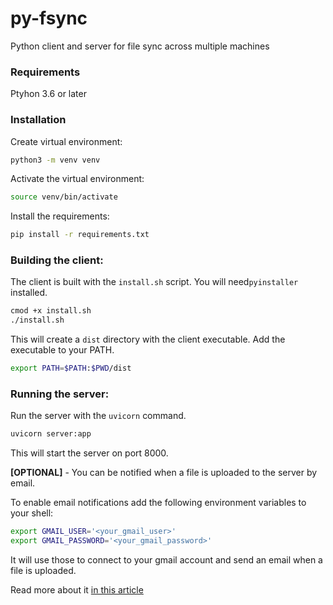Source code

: # py-fsync
Python client and server for file sync across multiple machines

### Requirements

Ptyhon 3.6 or later

### Installation
Create virtual environment:

```bash
python3 -m venv venv
```

Activate the virtual environment:

```bash
source venv/bin/activate
```

Install the requirements:

```bash
pip install -r requirements.txt
```

### Building the client:

The client is built with the `install.sh` script.
You will need`pyinstaller` installed. 

```bash
cmod +x install.sh
./install.sh
```

This will create a `dist` directory with the client executable.
Add the executable to your PATH.

```bash
export PATH=$PATH:$PWD/dist
```

### Running the server:
Run the server with the `uvicorn` command.

```bash
uvicorn server:app
```

This will start the server on port 8000.

**[OPTIONAL]** - You can be notified when a file is uploaded to the server by email.

To enable email notifications add the following environment variables to your shell:

```bash
export GMAIL_USER='<your_gmail_user>'
export GMAIL_PASSWORD='<your_gmail_password>'
```

It will use those to connect to your gmail account and send an email when a file is uploaded.

Read more about it [in this article](https://realpython.com/python-send-email/)





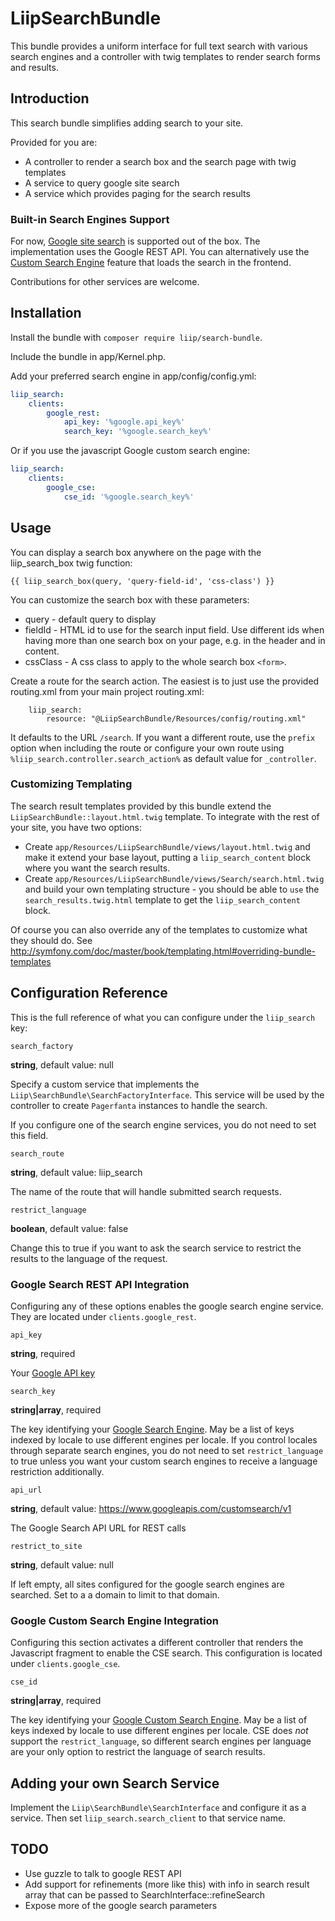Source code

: LiipSearchBundle
================

This bundle provides a uniform interface for full text search with various 
search engines and a controller with twig templates to render search forms and 
results.

Introduction
------------

This search bundle simplifies adding search to your site.

Provided for you are:

* A controller to render a search box and the search page with twig templates
* A service to query google site search
* A service which provides paging for the search results

### Built-in Search Engines Support

For now, [Google site search](http://www.google.com/sitesearch/) is supported 
out of the box. The implementation uses the Google REST API. You can 
alternatively use the [Custom Search Engine](https://www.google.ch/cse) feature 
that loads the search in the frontend.

Contributions for other services are welcome.

Installation
------------

Install the bundle with `composer require liip/search-bundle`.

Include the bundle in app/Kernel.php.

Add your preferred search engine in app/config/config.yml:

```yaml
liip_search:
    clients:
        google_rest:
            api_key: '%google.api_key%'
            search_key: '%google.search_key%'
```

Or if you use the javascript Google custom search engine:

```yaml
liip_search:
    clients:
        google_cse:
            cse_id: '%google.search_key%'
```

Usage
-----

You can display a search box anywhere on the page with the liip_search_box twig function:

``` jinja
{{ liip_search_box(query, 'query-field-id', 'css-class') }}
```

You can customize the search box with these parameters:

* query - default query to display
* fieldId - HTML id to use for the search input field. Use different ids when 
  having more than one search box on your page, e.g. in the header and in content.
* cssClass - A css class to apply to the whole search box `<form>`.

Create a route for the search action. The easiest is to just use the provided 
routing.xml from your main project routing.xml:

```
    liip_search:
        resource: "@LiipSearchBundle/Resources/config/routing.xml"
```

It defaults to the URL `/search`. If you want a different route, use the `prefix` 
option when including the route or configure your own route using 
`%liip_search.controller.search_action%` as default value for `_controller`.

### Customizing Templating

The search result templates provided by this bundle extend the
`LiipSearchBundle::layout.html.twig` template. To integrate with the rest of your
site, you have two options:

* Create `app/Resources/LiipSearchBundle/views/layout.html.twig` and make it
  extend your base layout, putting a ``liip_search_content`` block where you
  want the search results.
* Create `app/Resources/LiipSearchBundle/views/Search/search.html.twig` and
  build your own templating structure - you should be able to `use` the
  `search_results.twig.html` template to get the `liip_search_content` block.

Of course you can also override any of the templates to customize what they
should do. See
http://symfony.com/doc/master/book/templating.html#overriding-bundle-templates

Configuration Reference
-----------------------

This is the full reference of what you can configure under the ``liip_search`` key:

``search_factory``

**string**, default value: null

Specify a custom service that implements the `Liip\SearchBundle\SearchFactoryInterface`. 
This service will be used by the controller to create `Pagerfanta` instances to handle
the search.

If you configure one of the search engine services, you do not need to set this 
field.

``search_route``

**string**, default value: liip_search

The name of the route that will handle submitted search requests.

``restrict_language``

**boolean**, default value: false
  
Change this to true if you want to ask the search service to restrict the
results to the language of the request.

### Google Search REST API Integration

Configuring any of these options enables the google search engine service. They 
are located under ``clients.google_rest``.

``api_key``

**string**, required

Your [Google API key](https://code.google.com/apis/console)

``search_key``

**string|array**, required

The key identifying your [Google Search Engine](https://www.google.com/cse).
May be a list of keys indexed by locale to use different engines per locale.
If you control locales through separate search engines, you do not need to set
`restrict_language` to true unless you want your custom search engines to 
receive a language restriction additionally.

``api_url``

**string**, default value: https://www.googleapis.com/customsearch/v1

The Google Search API URL for REST calls
   
``restrict_to_site``

**string**, default value: null

If left empty, all sites configured for the google search engines are searched.
Set to a a domain to limit to that domain.

### Google Custom Search Engine Integration

Configuring this section activates a different controller that renders the
Javascript fragment to enable the CSE search. This configuration is located
under ``clients.google_cse``.

``cse_id``

**string|array**, required

The key identifying your [Google Custom Search Engine](https://www.google.com/cse).
May be a list of keys indexed by locale to use different engines per locale.
CSE does *not* support the `restrict_language`, so different search engines per
language are your only option to restrict the language of search results.

Adding your own Search Service
------------------------------

Implement the `Liip\SearchBundle\SearchInterface` and configure it as a service.
Then set `liip_search.search_client` to that service name.

TODO
----

* Use guzzle to talk to google REST API
* Add support for refinements (more like this) with info in search result array 
  that can be passed to SearchInterface::refineSearch
* Expose more of the google search parameters

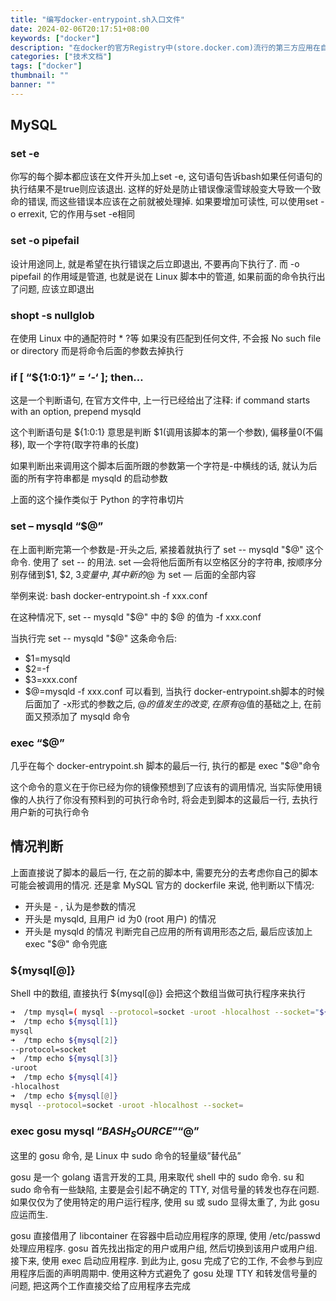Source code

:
 ```yaml
---
title: "编写docker-entrypoint.sh入口文件"
date: 2024-02-06T20:17:51+08:00
keywords: ["docker"]
description: "在docker的官方Registry中(store.docker.com)流行的第三方应用在自己的页面中都提供了dockerfile的链接. 而很多dockerfile的ENTRYPOINT命令都是这么写的docker-entrypoint.sh本篇文章就扫盲下docker-entrypoint.sh的特殊用法和设计逻辑"
categories: ["技术文档"]
tags: ["docker"]
thumbnail: ""
banner: ""
---
```


## MySQL
### set -e
你写的每个脚本都应该在文件开头加上set -e, 这句语句告诉bash如果任何语句的执行结果不是true则应该退出. 这样的好处是防止错误像滚雪球般变大导致一个致命的错误, 而这些错误本应该在之前就被处理掉. 如果要增加可读性, 可以使用set -o errexit, 它的作用与set -e相同

### set -o pipefail
设计用途同上, 就是希望在执行错误之后立即退出, 不要再向下执行了. 而 -o pipefail 的作用域是管道, 也就是说在 Linux 脚本中的管道, 如果前面的命令执行出了问题, 应该立即退出

### shopt -s nullglob
在使用 Linux 中的通配符时 * ?等 如果没有匹配到任何文件, 不会报 No such file or directory 而是将命令后面的参数去掉执行

### if [ “${1:0:1}” = ‘-‘ ]; then…
这是一个判断语句, 在官方文件中, 上一行已经给出了注释: if command starts with an option, prepend mysqld

这个判断语句是 ${1:0:1} 意思是判断 $1(调用该脚本的第一个参数), 偏移量0(不偏移), 取一个字符(取字符串的长度)

如果判断出来调用这个脚本后面所跟的参数第一个字符是-中横线的话, 就认为后面的所有字符串都是 mysqld 的启动参数

上面的这个操作类似于 Python 的字符串切片

### set – mysqld “$@”
在上面判断完第一个参数是-开头之后, 紧接着就执行了 set -- mysqld "$@" 这个命令. 使用了 set -- 的用法. set —会将他后面所有以空格区分的字符串, 按顺序分别存储到$1, $2, $3 变量中, 其中新的$@ 为 set — 后面的全部内容

举例来说: bash docker-entrypoint.sh -f xxx.conf

在这种情况下, set -- mysqld "$@" 中的 $@ 的值为 -f xxx.conf

当执行完 set -- mysqld "$@" 这条命令后:

- $1=mysqld
- $2=-f
- $3=xxx.conf
- $@=mysqld -f xxx.conf
可以看到, 当执行 docker-entrypoint.sh脚本的时候后面加了 -x形式的参数之后, $@的值发生的改变, 在原有$@值的基础之上, 在前面又预添加了 mysqld 命令

### exec “$@”
几乎在每个 docker-entrypoint.sh 脚本的最后一行, 执行的都是 exec "$@"命令

这个命令的意义在于你已经为你的镜像预想到了应该有的调用情况, 当实际使用镜像的人执行了你没有预料到的可执行命令时, 将会走到脚本的这最后一行, 去执行用户新的可执行命令

## 情况判断
上面直接说了脚本的最后一行, 在之前的脚本中, 需要充分的去考虑你自己的脚本可能会被调用的情况. 还是拿 MySQL 官方的 dockerfile 来说, 他判断以下情况:

- 开头是 - , 认为是参数的情况
- 开头是 mysqld, 且用户 id 为0 (root 用户) 的情况
- 开头是 mysqld 的情况
判断完自己应用的所有调用形态之后, 最后应该加上exec "$@" 命令兜底

### ${mysql[@]}
Shell 中的数组, 直接执行 ${mysql[@]} 会把这个数组当做可执行程序来执行

```bash
➜  /tmp mysql=( mysql --protocol=socket -uroot -hlocalhost --socket="${SOCKET}" )
➜  /tmp echo ${mysql[1]}
mysql
➜  /tmp echo ${mysql[2]}
--protocol=socket
➜  /tmp echo ${mysql[3]}
-uroot
➜  /tmp echo ${mysql[4]}
-hlocalhost
➜  /tmp echo ${mysql[@]}
mysql --protocol=socket -uroot -hlocalhost --socket=
```
### exec gosu mysql “$BASH_SOURCE” “$@”
这里的 gosu 命令, 是 Linux 中 sudo 命令的轻量级”替代品”

gosu 是一个 golang 语言开发的工具, 用来取代 shell 中的 sudo 命令. su 和 sudo 命令有一些缺陷, 主要是会引起不确定的 TTY, 对信号量的转发也存在问题. 如果仅仅为了使用特定的用户运行程序, 使用 su 或 sudo 显得太重了, 为此 gosu 应运而生.

gosu 直接借用了 libcontainer 在容器中启动应用程序的原理, 使用 /etc/passwd 处理应用程序. gosu 首先找出指定的用户或用户组, 然后切换到该用户或用户组. 接下来, 使用 exec 启动应用程序. 到此为止, gosu 完成了它的工作, 不会参与到应用程序后面的声明周期中. 使用这种方式避免了 gosu 处理 TTY 和转发信号量的问题, 把这两个工作直接交给了应用程序去完成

+---+

● **Required work**
Whenever the word "PATH" shows up in a line of the entries above, copy that line.

● **Response**
Add the executable to your PATH.
export PATH=$PATH:$PWD/dist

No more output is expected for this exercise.